Many people have not gone through an in_depth study of the laws of Niddah. Nevertheless, with even a basic understanding of these laws, a woman can make very far_reaching determinations concerning her Niddah status. Since our Rabbis have instituted many safeguards the chances are slim that even an imprecise determination would lead to a violation of a Torah law.
Although in many cases any woman can decide about her own blood, a rabbi should be consulted as needed. The rabbi will occasionally make a more lenient determination than the woman might have, having a fuller and more thorough understanding of the halacha including its rabbinic safeguards. Additionally, after referring her questions to the rabbi on numerous occasions the woman will herself gain a fuller understanding of the halachic issues involved, and will herself become better able to make more complicated determinations.
1. According to the Torah women are believed with regard to everything concerning their Niddah status. This includes the determination whether she is not niddah or is niddah due to a stain etc.
2. The woman's credibility is not questioned, unless it happened that the woman was niddah and claimed falsely to have had immersed. In that case she is never again believed until it is clear that she has completely repented from this grave offense.
3. A man cannot have marital relations with his wife if he knows she was niddah until she indicates that she has properly immersed. Amorous intimations on the night of her supposed immersion are enough of a hint by the wife that she has immersed.
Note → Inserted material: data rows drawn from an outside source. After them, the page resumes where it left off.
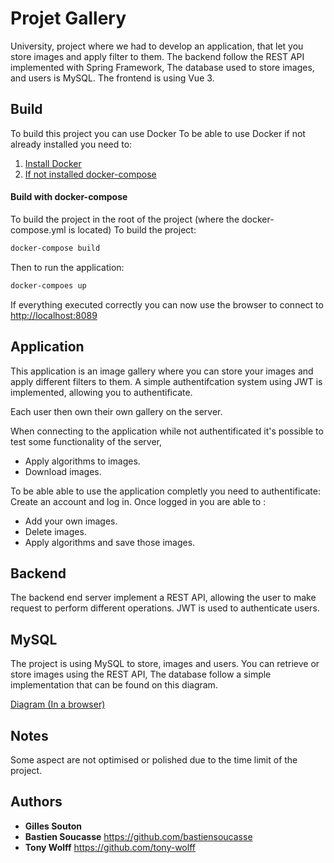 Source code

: # Projet Gallery

University, project where we had to develop an application, that let you store images and apply filter to them.
The backend follow the REST API implemented with Spring Framework,
The database used to store images, and users is MySQL.
The frontend is using Vue 3.

## Build
To build this project you can use Docker
To be able to use Docker if not already installed you need to:

1. [Install Docker](https://docs.docker.com/get-docker/)
2. [If not installed docker-compose](https://docs.docker.com/compose/install/)

#### Build with docker-compose
To build the project in the root of the project (where the docker-compose.yml is located)
To build the project:
```bash
docker-compose build
```
Then to run the application:
```bash
docker-compoes up
```

If everything executed correctly you can now use the browser to connect to [http://localhost:8089](http://localhost:8089)

## Application
This application is an image gallery where you can store your images and apply different filters to them.
A simple authentifcation system using JWT is implemented, allowing you to authentificate.

Each user then own their own gallery on the server.

When connecting to the application while not authentificated it's possible to test some functionality of the server,
* Apply algorithms to images.
* Download images.

To be able able to use the application completly you need to authentificate: Create an account and log in.
Once logged in you are able to :
* Add your own images.
* Delete images.
* Apply algorithms and save those images.


## Backend
The backend end server implement a REST API, allowing the user to make request to perform different operations.
JWT is used to authenticate users.



## MySQL

The project is using MySQL to store, images and users.
You can retrieve or store images using the REST API,
The database follow a simple implementation that can be found on this diagram.

[Diagram (In a browser)](https://drawsql.app/pdl/diagrams/pdl/embed)

## Notes
Some aspect are not optimised or polished due to the time limit of the project.

## Authors

* **Gilles Souton**
* **Bastien Soucasse** https://github.com/bastiensoucasse
* **Tony Wolff** https://github.com/tony-wolff


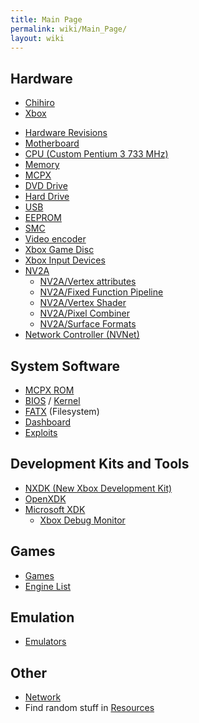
 ```yaml
---
title: Main Page
permalink: wiki/Main_Page/
layout: wiki
---
```


Hardware
--------

-   [Chihiro](/wiki/Chihiro "wikilink")
-   [Xbox](/wiki/Xbox "wikilink")

<!-- -->

-   [Hardware Revisions](/wiki/Hardware_Revisions "wikilink")
-   [Motherboard](/wiki/Motherboard "wikilink")
-   [CPU (Custom Pentium 3 733 MHz)](/wiki/CPU "wikilink")
-   [Memory](/wiki/Memory "wikilink")
-   [MCPX](/wiki/MCPX "wikilink")
-   [DVD Drive](/wiki/DVD_Drive "wikilink")
-   [Hard Drive](/wiki/Hard_Drive "wikilink")
-   [USB](/wiki/USB "wikilink")
-   [EEPROM](/wiki/EEPROM "wikilink")
-   [SMC](/wiki/SMC "wikilink")
-   [Video encoder](/wiki/Video_encoder "wikilink")
-   [Xbox Game Disc](/wiki/Xbox_Game_Disc "wikilink")
-   [Xbox Input Devices](/wiki/Xbox_Input_Devices "wikilink")
-   [NV2A](/wiki/NV2A "wikilink")
    -   [NV2A/Vertex attributes](/wiki/NV2A/Vertex_attributes "wikilink")
    -   [NV2A/Fixed Function
        Pipeline](/wiki/NV2A/Fixed_Function_Pipeline "wikilink")
    -   [NV2A/Vertex Shader](/wiki/NV2A/Vertex_Shader "wikilink")
    -   [NV2A/Pixel Combiner](/wiki/NV2A/Pixel_Combiner "wikilink")
    -   [NV2A/Surface Formats](/wiki/NV2A/Surface_Formats "wikilink")
-   [Network Controller (NVNet)](/wiki/NVNet "wikilink")

System Software
---------------

-   [MCPX ROM](/wiki/MCPX_ROM "wikilink")
-   [BIOS](/wiki/BIOS "wikilink") / [Kernel](Kernel "wikilink")
-   [FATX](/wiki/FATX "wikilink") (Filesystem)
-   [Dashboard](/wiki/Dashboard "wikilink")
-   [Exploits](/wiki/Exploits "wikilink")

Development Kits and Tools
--------------------------

-   [NXDK (New Xbox Development Kit)](https://github.com/xqemu/nxdk)
-   [OpenXDK](/wiki/OpenXDK "wikilink")
-   [Microsoft XDK](/wiki/Microsoft_XDK "wikilink")
    -   [Xbox Debug Monitor](/wiki/Xbox_Debug_Monitor "wikilink")

Games
-----

-   [Games](/wiki/Category%3AGames "wikilink")
-   [Engine List](/wiki/Engine_List "wikilink")

Emulation
---------

-   [Emulators](/wiki/Emulators "wikilink")

Other
-----

-   [Network](/wiki/Network "wikilink")
-   Find random stuff in [Resources](/wiki/Resources "wikilink")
This applies even if there is a blood stain on her clothing since it might be due to her involvement with meat or other staining substances.
4. If a woman said to her husband that she is niddah and subsequently said that she is really not niddah she is considered niddah, unless she gives a good reason for her earlier niddah pronouncement. If she does not give a good reason she must do a hefsek betahara, count seven clean days and immerse. This immersion should be without a prior blessing since she knows that she was really not niddah. Examples of "good reasons" are: she claims to have felt weak and could not stand having relations; that her parents were in close proximity; that she had a stain which proved to be pure; or anything of the like.
5. If the couple had an argument during which the wife claimed to be Niddah, they may have relations if she comes to lay with him. The husband should understand that she claimed to be Niddah because of the argument.
6. This applies even at the time when she is expecting her period (see chapter discussing separating at the time a period is expected and the chapter on how these times are figured)
7. If a woman claimed as her excuse that she was "only joking" she is considered niddah, however, if she is known to play such practical jokes, she is not considered niddah. This type of joking is unbecoming to the woman and she should desist from it in the future. If she gave an otherwise unlikely reason for her claiming to be niddah the rabbi should be consulted.
8. If a woman said that she is niddah and immediately retracted and said that she is really not niddah, she is believed and is not considered niddah. 12
9. The above rules also apply to a woman who had immersed and claimed that she hasn't.
10. If a woman had a stain and she claims that a knowledgeable person told her that it does not affect her status, she is believed. However, if the authority was questioned and did not corroborate her story, saying either that she never asked him or that he had determined her to be niddah, he is believed and she is considered niddah.
11. If a woman claims that a knowledgeable person told her that marital relations are permitted and another individual claims that the authority said that she is really Niddah, the woman is believed.
12. There are additional rules on this subject and the rabbi should be consulted if there are doubts.